Layered Monoidal Theories

In the first part, we develop layered monoidal theories - a generalisation of monoidal theories combining descriptions of a system at several levels. Via their representation as string diagrams, monoidal theories provide a graphical syntax with a visually intuitive notions of information flow and composition. Layered monoidal theories allow mixing several monoidal theories (together with translations between them) within the same string diagram, while retaining mathematical precision and semantic interpretability. We define three flavours of layered monoidal theories, provide a recursively generated syntax for each, and construct a free-forgetful adjunction with respect to three closely related semantics: opfibrations, fibrations and deflations. We motivate the general theory by providing several examples from existing literature. In the second part, we develop a formal approach to retrosynthesis - the process of backwards reaction search in synthetic chemistry. Chemical processes are treated at three levels of abstraction: (1) (formal) reactions encode all chemically feasible combinatorial rearrangements of molecules, (2) reaction schemes encode transformations applicable to ‘patches’ of molecules (including the functional groups), and (3) disconnection rules encode local chemical rewrite rules applicable to a single bond or atom at a time. We show that the three levels are tightly linked: the reactions are generated by the reaction schemes, while there is a functorial translation from the disconnection rules to the reactions. Moreover, the translation from the disconnection rules to the reactions is shown to be sound, complete and universal - allowing one to treat the disconnection rules as a formal syntax with the semantics provided by the reactions. We tie together the two parts by providing a formalisation of retrosynthesis within a certain layered monoidal theory.

💡 Research Summary

The thesis is divided into two major parts. The first part introduces Layered Monoidal Theories (LMTs), a categorical framework that extends ordinary monoidal theories by allowing several monoidal signatures to coexist in a single diagram together with explicit translations between them. Traditional monoidal theories are presented as string diagrams: wires denote objects (or “colours”), boxes denote generators, and parallel and sequential composition correspond to horizontal and vertical juxtaposition. While powerful, this approach can only capture a single level of abstraction.

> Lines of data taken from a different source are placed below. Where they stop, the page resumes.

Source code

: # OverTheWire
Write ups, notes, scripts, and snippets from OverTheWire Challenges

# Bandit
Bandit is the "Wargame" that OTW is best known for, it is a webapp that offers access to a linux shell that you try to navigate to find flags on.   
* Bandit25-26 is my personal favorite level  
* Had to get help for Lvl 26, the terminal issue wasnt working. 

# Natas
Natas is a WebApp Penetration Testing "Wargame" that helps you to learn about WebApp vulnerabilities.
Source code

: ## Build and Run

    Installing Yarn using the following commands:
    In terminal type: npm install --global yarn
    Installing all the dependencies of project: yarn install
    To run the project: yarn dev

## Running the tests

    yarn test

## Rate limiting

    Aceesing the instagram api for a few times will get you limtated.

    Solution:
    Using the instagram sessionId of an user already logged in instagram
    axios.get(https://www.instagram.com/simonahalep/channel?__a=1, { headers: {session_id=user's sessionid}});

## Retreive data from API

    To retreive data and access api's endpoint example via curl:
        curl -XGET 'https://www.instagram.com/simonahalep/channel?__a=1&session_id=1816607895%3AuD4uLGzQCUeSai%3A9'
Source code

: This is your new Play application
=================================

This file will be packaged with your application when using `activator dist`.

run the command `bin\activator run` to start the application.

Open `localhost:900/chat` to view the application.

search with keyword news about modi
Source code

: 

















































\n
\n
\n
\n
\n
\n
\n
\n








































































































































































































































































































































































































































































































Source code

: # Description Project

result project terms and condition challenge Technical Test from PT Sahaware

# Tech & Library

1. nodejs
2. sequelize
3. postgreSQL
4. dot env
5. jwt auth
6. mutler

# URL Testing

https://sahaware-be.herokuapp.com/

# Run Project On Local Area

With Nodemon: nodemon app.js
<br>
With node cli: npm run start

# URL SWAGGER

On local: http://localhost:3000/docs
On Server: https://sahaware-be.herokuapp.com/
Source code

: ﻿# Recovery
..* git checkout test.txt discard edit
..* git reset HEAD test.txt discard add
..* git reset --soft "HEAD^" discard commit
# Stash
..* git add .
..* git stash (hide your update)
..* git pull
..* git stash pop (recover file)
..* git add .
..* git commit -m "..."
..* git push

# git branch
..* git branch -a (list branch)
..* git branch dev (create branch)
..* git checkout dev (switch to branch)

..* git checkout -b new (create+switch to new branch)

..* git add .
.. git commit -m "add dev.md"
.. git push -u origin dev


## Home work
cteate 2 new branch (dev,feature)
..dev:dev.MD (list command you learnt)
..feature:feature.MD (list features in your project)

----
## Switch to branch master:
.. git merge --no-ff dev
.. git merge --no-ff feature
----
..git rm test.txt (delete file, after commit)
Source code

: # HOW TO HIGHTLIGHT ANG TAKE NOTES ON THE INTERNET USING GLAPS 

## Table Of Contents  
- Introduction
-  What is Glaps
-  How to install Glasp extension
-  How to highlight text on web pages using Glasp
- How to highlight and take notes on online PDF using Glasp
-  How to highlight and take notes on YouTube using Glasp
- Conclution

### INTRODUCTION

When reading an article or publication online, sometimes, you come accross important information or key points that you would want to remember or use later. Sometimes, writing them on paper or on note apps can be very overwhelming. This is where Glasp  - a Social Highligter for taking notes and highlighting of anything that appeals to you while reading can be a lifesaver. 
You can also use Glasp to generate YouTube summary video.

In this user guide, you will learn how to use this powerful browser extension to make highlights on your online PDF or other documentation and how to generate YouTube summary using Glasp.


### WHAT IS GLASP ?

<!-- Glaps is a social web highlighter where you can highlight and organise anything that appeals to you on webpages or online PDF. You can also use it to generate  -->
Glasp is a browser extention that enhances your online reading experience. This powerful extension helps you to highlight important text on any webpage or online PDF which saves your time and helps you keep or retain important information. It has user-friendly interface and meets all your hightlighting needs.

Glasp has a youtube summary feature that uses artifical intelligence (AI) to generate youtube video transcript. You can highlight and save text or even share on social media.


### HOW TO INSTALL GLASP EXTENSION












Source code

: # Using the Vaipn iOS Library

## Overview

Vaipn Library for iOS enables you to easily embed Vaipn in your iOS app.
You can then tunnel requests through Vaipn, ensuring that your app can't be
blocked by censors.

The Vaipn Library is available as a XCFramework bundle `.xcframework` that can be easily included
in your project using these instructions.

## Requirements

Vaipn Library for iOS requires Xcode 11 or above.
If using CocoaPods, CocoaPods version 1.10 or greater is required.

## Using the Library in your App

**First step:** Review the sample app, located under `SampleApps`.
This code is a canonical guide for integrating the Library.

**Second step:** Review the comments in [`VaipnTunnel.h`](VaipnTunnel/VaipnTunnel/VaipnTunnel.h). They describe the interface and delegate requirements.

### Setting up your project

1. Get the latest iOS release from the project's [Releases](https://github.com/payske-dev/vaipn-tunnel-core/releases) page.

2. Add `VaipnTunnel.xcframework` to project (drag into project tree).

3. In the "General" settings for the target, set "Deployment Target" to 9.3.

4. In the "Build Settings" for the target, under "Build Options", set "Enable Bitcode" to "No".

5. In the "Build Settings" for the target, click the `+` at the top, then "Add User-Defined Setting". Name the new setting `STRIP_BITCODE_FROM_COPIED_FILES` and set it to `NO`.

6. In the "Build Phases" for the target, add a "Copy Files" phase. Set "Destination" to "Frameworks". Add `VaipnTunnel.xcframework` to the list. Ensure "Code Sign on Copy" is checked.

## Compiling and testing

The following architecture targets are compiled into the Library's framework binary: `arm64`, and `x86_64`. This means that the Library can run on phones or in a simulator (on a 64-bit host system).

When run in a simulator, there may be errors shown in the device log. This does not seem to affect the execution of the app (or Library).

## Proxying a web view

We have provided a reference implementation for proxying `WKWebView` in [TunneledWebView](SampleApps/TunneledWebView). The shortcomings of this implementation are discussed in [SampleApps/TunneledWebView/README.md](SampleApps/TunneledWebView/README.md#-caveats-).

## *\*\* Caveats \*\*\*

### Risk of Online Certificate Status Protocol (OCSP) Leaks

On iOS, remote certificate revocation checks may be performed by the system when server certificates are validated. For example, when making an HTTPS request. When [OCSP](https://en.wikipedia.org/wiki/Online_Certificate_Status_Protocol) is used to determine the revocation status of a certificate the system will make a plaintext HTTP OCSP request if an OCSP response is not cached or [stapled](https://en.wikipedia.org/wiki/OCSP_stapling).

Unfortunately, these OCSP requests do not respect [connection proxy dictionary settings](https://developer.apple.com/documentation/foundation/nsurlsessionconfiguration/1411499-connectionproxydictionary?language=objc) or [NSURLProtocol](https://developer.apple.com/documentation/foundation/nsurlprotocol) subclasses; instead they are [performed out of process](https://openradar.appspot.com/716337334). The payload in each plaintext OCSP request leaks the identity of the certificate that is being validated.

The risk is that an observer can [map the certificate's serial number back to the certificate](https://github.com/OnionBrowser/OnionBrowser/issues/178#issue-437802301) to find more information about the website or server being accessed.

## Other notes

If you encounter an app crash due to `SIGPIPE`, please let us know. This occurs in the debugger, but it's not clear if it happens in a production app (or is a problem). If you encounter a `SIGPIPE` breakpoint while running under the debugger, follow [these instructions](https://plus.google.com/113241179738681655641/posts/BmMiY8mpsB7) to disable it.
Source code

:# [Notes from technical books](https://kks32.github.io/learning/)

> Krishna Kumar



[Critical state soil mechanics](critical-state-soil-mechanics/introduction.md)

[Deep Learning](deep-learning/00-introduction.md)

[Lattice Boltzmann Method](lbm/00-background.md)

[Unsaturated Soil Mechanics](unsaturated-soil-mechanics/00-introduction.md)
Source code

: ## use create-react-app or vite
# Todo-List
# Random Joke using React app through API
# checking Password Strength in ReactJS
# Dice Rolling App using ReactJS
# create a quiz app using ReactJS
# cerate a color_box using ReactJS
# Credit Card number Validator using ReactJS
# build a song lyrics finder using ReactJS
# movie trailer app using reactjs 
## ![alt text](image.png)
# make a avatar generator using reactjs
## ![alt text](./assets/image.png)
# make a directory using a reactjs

LMTs solve this limitation by stacking multiple monoidal theories as layers. Each layer has its own signature and equations, and a translation (a functor) connects the objects and morphisms of one layer to those of another. Three flavours of translation are defined:

1. Opfibration‑based layers – the upper layer “chooses” objects in the lower layer; the free‑forgetful adjunction adds a layer (free functor) and removes it (forgetful functor).
2. Fibration‑based layers – the lower layer “pulls back” structure from the upper layer, mirroring indexed categories.
3. Deflation‑based layers – translations are essentially isomorphisms that collapse unnecessary detail, providing a systematic way to forget information.

For each flavour the author constructs a free‑forgetful adjunction and shows how the three flavours fit together in a triangular relationship, establishing that LMTs are mathematically equivalent to appropriate (op)fibrations or deflations.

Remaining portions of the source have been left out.